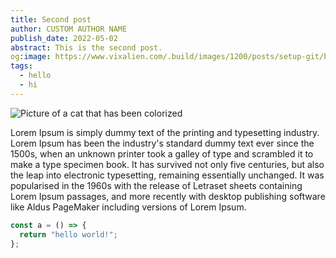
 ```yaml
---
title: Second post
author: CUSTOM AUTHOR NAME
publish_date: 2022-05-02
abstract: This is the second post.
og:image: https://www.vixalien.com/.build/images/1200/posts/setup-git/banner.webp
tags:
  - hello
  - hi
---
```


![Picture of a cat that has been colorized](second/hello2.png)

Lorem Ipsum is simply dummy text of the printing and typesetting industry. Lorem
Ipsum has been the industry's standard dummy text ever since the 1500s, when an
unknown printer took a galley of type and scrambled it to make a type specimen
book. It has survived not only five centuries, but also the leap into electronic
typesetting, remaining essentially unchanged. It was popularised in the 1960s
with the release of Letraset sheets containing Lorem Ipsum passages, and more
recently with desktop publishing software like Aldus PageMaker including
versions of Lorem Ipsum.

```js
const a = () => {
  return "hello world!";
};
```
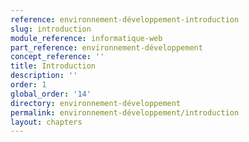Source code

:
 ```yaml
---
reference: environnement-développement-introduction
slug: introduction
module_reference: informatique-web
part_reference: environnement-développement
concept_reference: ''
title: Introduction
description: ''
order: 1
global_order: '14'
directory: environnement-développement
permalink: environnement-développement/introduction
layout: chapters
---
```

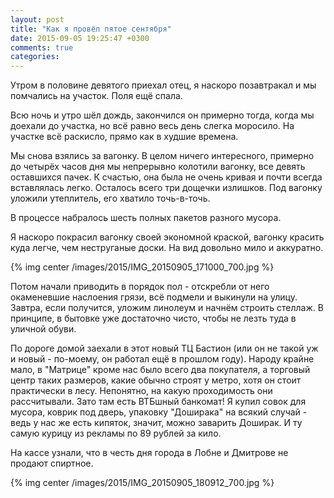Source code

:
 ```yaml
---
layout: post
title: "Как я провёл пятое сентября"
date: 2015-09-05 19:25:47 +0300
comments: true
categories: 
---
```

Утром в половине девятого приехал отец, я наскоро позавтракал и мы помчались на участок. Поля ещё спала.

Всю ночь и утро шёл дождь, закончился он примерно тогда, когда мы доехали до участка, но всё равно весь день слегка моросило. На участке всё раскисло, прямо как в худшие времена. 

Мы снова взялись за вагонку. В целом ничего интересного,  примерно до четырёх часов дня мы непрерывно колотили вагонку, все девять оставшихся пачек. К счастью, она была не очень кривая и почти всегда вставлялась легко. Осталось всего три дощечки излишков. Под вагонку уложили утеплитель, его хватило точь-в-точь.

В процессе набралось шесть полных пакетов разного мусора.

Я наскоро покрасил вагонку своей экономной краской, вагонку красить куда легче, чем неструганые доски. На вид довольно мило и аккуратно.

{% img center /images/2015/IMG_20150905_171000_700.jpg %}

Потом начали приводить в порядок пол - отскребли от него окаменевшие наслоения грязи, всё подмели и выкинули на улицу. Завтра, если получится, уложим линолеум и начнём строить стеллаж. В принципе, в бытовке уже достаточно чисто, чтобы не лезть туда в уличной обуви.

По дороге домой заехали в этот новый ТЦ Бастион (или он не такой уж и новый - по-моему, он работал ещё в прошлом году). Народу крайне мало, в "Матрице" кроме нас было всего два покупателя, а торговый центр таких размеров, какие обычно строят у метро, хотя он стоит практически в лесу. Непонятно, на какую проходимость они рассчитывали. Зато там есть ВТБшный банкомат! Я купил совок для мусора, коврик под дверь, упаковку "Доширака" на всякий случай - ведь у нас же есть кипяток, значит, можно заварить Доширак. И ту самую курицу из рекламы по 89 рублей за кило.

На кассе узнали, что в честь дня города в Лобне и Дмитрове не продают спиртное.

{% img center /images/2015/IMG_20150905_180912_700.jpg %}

■ ■ ■ ■

Your answer should consist of copies of the lines above that include the string "мусора".

В процессе набралось шесть полных пакетов разного мусора.
По дороге домой заехали в этот новый ТЦ Бастион (или он не такой уж и новый - по-моему, он работал ещё в прошлом году). Народу крайне мало, в "Матрице" кроме нас было всего два покупателя, а торговый центр таких размеров, какие обычно строят у метро, хотя он стоит практически в лесу. Непонятно, на какую проходимость они рассчитывали. Зато там есть ВТБшный банкомат! Я купил совок для мусора, коврик под дверь, упаковку "Доширака" на всякий случай - ведь у нас же есть кипяток, значит, можно заварить Доширак. И ту самую курицу из рекламы по 89 рублей за кило.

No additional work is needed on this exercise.